Are People Still Using Plastic Dog Poo Bags?

If you’ve been trying to eliminate plastic from your life and you’re a dog owner too, you may well be faced with a bit of a dilemma. When most dog owners step out for the walk, they don’t just carry their lead but a few poop bags as well.

Dog poo bags give us a sense of doing the right thing but in recent times questions over how long it takes for those little offerings to decompose have become ever more important.

Do Dog Poo Bags Decompose?

It’s the big ethical question for dog owners who want to save the planet while still preventing their neighbours from stepping in some unsightly poop. According to news reports, there are around 900 million dogs in the world and 4.8 million dogs in Australia alone.

Plastic poop bags don’t decompose very quickly. If there are 4.8 million dogs and just half of those use up one dog poo bag a day, that’s 876,000,000 plastic bags getting into the ecosystem each year.

Although these are made of thin plastic, they can take some 5 to 10 years to decompose, if not longer. It’s no surprise that many dog owners feel a sense of conflict when they use plastic bags.

Most tend to end up in landfill where they get buried under other waste.

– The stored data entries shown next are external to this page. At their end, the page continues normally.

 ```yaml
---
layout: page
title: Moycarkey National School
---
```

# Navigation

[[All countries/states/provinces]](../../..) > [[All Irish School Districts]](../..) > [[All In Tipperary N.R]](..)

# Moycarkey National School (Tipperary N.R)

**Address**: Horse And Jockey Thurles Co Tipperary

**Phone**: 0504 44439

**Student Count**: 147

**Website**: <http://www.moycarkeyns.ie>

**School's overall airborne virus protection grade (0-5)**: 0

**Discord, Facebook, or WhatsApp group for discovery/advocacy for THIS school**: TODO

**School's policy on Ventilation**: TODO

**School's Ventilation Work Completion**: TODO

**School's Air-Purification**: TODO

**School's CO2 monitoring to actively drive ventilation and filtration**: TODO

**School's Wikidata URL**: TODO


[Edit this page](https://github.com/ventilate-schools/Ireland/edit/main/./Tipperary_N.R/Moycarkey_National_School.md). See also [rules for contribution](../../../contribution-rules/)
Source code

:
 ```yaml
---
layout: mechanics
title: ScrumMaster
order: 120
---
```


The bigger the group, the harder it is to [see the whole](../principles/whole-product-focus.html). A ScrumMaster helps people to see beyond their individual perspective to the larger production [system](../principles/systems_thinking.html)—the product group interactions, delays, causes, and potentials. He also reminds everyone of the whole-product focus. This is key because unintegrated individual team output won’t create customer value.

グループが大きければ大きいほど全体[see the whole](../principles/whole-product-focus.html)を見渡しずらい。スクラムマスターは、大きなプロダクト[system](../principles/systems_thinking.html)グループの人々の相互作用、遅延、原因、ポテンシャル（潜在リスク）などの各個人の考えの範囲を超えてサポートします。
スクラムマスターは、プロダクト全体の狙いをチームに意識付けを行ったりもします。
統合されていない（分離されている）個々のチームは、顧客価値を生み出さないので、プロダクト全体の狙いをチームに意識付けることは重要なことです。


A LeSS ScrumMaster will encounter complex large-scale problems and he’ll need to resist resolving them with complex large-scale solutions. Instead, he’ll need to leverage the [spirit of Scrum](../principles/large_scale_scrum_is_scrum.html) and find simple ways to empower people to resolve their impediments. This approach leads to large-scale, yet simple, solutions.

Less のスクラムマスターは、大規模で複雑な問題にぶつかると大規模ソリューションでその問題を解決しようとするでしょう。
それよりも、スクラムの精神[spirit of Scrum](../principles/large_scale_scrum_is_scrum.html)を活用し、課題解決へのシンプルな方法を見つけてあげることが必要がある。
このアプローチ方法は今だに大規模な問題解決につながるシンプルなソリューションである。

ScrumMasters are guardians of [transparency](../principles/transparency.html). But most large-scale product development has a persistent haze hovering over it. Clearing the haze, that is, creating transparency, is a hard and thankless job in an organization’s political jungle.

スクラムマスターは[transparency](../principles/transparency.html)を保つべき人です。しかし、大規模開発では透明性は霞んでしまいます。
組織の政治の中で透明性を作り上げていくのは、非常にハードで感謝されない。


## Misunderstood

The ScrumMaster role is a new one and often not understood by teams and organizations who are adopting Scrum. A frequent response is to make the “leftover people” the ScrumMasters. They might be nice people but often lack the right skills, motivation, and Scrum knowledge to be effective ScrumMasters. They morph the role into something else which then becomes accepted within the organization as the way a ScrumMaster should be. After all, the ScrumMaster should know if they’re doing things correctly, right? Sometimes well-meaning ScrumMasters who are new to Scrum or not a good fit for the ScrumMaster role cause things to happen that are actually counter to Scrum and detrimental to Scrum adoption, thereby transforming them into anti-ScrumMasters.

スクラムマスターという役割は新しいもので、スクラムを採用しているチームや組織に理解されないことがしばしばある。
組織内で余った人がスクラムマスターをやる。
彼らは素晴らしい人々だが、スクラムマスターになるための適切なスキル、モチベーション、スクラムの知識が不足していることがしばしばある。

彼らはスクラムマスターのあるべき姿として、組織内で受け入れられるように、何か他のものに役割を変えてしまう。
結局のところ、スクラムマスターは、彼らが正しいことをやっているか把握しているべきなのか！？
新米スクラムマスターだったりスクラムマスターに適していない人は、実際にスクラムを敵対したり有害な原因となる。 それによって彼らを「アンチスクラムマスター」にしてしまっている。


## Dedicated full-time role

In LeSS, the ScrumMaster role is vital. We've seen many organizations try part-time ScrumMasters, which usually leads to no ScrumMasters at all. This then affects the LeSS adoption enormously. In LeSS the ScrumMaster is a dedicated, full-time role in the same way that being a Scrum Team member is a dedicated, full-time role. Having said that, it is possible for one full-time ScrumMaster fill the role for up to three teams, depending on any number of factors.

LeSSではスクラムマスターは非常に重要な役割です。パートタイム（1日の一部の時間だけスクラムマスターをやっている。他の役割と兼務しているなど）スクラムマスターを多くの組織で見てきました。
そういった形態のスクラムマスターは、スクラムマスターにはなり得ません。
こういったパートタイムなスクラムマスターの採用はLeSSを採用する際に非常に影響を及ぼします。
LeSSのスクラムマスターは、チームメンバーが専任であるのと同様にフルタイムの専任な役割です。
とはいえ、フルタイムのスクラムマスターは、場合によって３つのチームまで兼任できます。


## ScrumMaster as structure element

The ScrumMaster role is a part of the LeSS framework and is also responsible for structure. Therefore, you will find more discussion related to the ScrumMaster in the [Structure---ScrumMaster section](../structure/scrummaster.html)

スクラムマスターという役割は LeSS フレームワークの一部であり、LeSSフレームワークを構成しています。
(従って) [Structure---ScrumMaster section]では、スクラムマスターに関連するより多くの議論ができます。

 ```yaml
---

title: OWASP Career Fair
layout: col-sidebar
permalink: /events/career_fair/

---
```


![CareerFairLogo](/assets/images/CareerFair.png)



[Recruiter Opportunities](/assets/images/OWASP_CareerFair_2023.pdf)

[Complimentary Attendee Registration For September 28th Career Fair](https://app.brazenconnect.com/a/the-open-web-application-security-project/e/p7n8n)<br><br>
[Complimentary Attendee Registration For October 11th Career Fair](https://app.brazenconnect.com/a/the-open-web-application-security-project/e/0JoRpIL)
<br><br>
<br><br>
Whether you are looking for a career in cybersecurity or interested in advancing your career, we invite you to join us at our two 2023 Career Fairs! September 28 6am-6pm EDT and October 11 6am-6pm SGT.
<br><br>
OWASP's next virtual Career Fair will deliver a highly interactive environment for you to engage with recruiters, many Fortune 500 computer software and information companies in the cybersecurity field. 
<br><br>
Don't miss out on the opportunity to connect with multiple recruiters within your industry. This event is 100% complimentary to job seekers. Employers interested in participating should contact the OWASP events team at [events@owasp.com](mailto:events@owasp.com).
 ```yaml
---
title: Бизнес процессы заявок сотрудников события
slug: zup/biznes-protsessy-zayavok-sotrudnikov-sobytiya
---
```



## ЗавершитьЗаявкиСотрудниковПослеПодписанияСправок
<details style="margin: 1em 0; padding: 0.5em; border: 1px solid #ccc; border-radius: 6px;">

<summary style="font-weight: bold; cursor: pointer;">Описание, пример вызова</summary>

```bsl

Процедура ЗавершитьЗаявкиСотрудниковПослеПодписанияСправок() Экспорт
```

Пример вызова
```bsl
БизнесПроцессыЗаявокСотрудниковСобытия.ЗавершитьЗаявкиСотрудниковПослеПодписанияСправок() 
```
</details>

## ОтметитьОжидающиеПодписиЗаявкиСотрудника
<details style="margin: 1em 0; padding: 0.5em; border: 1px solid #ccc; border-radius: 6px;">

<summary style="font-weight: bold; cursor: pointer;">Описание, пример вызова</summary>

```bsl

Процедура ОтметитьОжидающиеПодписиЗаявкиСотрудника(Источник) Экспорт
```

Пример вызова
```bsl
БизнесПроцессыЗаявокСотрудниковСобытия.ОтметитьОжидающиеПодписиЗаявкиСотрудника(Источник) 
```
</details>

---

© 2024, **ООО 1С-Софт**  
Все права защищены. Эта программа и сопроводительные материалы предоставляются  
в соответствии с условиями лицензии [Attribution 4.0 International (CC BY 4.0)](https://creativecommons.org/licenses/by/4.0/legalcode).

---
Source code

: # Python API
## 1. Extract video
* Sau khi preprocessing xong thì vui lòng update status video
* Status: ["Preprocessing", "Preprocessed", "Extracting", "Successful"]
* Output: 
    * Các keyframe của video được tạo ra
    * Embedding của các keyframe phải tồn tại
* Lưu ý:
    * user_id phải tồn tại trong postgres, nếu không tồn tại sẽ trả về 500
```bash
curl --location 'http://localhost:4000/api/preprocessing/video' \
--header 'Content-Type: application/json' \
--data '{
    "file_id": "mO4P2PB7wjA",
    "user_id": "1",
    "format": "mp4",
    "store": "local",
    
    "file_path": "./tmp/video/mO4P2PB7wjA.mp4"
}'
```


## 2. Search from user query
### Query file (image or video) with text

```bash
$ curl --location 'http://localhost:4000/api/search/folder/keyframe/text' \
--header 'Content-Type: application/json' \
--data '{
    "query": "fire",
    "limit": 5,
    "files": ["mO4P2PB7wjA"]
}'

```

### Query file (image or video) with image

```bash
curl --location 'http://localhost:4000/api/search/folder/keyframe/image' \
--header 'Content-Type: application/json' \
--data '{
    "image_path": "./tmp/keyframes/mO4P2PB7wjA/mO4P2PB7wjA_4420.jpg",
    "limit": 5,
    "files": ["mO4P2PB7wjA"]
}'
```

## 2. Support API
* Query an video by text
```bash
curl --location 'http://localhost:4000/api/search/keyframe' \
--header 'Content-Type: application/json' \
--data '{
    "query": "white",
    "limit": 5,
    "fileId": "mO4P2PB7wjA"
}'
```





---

Some are incinerated. There’s not much opportunity to recycle either way, of course.

The good news is that people are coming up with solutions which means Australian dog owners won’t have to feel so guilty when they are picking up and disposing of their poop.

What’s the Alternative to Plastic Dog Poo Bags?

The answer of course is to have biodegradable or compostable dog poo bags. The good news is that these are becoming more common in pet stores and supermarkets around Australia and you can also now buy them online.

There are still a few issues, however. Biodegradable dog poop bags degrade in a much shorter period but they need oxygen to do so. The fact that most poo bags end up in landfill often means that this kind of waste is denied that all-important oxygen.

Compostable dog poop bags, on the other hand, are designed to degrade by placing them into a compost heap. Our bags comply with the AS 4736 (Australia) standard which means they start to disintegrate within 3 months and fully biodegrade within about 6 months. It’s better for the environment and much better for the planet.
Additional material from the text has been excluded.